Saved entries:
━━━━━━━━━━━━━━━━

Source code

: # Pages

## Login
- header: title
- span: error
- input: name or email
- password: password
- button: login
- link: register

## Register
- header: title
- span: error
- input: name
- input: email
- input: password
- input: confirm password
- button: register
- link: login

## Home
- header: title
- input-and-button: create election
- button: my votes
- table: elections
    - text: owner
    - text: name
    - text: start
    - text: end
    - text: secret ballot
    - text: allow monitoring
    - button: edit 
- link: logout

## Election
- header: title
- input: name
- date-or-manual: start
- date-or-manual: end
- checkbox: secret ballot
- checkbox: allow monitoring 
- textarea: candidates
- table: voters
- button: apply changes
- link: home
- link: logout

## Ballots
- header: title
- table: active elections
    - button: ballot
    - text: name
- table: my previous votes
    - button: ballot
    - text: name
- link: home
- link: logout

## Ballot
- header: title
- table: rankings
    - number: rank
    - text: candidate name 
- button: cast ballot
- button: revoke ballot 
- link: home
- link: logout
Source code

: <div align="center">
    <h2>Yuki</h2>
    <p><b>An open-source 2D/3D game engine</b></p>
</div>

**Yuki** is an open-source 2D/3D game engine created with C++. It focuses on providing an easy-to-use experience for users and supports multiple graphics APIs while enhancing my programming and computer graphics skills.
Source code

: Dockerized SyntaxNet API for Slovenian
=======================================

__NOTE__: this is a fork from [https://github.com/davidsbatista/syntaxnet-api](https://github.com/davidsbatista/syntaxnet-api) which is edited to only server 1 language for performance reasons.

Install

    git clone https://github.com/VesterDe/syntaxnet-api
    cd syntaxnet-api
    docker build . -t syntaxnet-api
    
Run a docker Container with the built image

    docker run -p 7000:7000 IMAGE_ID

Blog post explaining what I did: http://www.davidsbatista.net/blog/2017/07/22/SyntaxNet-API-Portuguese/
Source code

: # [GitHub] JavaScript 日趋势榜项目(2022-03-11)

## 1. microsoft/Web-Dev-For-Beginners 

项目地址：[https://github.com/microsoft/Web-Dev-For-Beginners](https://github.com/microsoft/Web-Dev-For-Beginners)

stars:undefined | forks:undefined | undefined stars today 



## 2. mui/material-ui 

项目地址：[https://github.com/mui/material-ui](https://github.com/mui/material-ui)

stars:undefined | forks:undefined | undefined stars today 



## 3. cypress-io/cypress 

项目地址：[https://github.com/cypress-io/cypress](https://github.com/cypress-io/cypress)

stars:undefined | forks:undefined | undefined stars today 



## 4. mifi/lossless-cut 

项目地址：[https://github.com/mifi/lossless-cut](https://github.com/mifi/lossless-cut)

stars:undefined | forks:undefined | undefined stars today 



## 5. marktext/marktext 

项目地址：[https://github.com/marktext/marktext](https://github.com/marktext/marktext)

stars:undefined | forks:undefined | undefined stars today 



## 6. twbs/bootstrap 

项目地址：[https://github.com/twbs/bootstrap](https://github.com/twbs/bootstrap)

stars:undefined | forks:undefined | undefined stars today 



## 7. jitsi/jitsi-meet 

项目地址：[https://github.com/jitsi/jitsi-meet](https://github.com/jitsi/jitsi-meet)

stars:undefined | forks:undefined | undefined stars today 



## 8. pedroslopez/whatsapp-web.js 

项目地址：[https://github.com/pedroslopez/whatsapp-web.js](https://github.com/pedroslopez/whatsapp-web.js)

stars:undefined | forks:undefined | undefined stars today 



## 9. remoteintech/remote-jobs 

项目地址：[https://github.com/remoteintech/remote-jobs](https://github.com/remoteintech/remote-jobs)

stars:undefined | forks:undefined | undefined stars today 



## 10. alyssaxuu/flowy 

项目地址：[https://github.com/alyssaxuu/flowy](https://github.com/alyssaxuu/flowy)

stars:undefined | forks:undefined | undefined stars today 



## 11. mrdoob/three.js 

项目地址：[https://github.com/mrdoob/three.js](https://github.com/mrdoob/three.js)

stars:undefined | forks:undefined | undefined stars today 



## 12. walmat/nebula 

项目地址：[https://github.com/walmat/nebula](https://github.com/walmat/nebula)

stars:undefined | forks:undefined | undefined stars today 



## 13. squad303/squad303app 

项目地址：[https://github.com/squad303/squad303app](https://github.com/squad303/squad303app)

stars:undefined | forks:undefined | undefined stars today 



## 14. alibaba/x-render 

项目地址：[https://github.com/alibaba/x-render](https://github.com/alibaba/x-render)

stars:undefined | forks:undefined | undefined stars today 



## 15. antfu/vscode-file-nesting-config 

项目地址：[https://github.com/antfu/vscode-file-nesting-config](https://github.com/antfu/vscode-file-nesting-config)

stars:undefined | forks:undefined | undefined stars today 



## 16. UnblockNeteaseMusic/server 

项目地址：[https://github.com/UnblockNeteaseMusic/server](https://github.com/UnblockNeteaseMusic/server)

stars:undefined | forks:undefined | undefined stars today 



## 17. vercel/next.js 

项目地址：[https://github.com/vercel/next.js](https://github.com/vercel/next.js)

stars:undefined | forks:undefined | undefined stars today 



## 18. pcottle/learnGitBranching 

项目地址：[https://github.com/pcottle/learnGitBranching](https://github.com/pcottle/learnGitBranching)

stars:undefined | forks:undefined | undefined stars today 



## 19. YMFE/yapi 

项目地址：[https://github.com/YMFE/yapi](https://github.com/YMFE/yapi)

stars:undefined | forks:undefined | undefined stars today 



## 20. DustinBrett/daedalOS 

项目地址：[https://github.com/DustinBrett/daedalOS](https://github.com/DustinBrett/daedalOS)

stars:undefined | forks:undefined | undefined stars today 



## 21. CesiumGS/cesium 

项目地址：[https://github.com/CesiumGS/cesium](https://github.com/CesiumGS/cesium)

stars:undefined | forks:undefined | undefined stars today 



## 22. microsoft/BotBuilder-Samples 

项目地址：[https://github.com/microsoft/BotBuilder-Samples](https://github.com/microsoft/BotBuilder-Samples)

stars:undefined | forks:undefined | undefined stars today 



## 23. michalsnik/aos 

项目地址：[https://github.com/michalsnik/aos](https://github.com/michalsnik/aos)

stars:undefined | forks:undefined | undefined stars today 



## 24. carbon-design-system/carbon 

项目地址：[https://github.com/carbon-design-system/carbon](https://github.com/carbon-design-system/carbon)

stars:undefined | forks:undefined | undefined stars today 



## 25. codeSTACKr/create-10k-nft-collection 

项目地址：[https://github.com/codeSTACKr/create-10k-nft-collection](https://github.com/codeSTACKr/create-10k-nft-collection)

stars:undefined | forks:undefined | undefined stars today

━━━━━━━━━━━━━━━━

From the entries above, give again exactly the lines running from the line with "项目地址：[https://github.com/Ces" to the line with "## 22. microsoft/BotBuilder-Samples"; include both of those lines.

项目地址：[https://github.com/CesiumGS/cesium](https://github.com/CesiumGS/cesium)

stars:undefined | forks:undefined | undefined stars today 



## 22. microsoft/BotBuilder-Samples 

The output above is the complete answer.